Allotment Landownership

The following article is from The Great Soviet Encyclopedia (1979). It might be outdated or ideologically biased.

Allotment Landownership


(Russian, nadel’noe zemlevladenie), a system of peasant landownership in Russia that existed from the second half of the 19th century to the beginning of the 20th.

Allotment landownership was introduced under the Peasant Reform of 1861 and the reform affecting state and appanage peasants. In most parts of the Russian empire it took the form of communal landownership, but in Lithuania, the Right-bank Ukraine, and Moldavia the land was owned by individual peasant households. Allotment landownership was a kind of semiserfdom. The peasants did not have the right to sell, mortgage, or give away their nadel (land allotment).
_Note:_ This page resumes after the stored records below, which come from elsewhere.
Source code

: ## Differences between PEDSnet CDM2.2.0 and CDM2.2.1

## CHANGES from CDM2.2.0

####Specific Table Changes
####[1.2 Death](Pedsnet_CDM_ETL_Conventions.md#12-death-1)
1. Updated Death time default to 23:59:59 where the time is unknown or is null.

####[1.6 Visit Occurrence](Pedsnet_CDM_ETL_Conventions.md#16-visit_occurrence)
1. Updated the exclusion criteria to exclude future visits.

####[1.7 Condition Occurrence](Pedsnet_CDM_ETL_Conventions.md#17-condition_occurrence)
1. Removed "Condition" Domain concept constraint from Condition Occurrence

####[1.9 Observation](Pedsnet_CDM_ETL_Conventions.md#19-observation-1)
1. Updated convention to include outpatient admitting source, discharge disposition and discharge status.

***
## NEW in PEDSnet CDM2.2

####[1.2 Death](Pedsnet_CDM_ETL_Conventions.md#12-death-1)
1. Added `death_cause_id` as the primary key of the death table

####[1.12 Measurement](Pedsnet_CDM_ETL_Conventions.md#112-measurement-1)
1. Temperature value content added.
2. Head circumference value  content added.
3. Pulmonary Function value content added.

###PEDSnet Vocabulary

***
Furthermore, the size of the allotment depended on the category to which the peasant belonged. In 1905 former state peasants had average allotments of 12.5 desiatinas (13.63 hectares) per household, whereas former landlords’ peasants had average allotments of 6.7 desiatinas (7.3 hectares) per household. The krest’iane-darstvenniki had a per capita allotment of about 1 desiatina (1.09 hectares).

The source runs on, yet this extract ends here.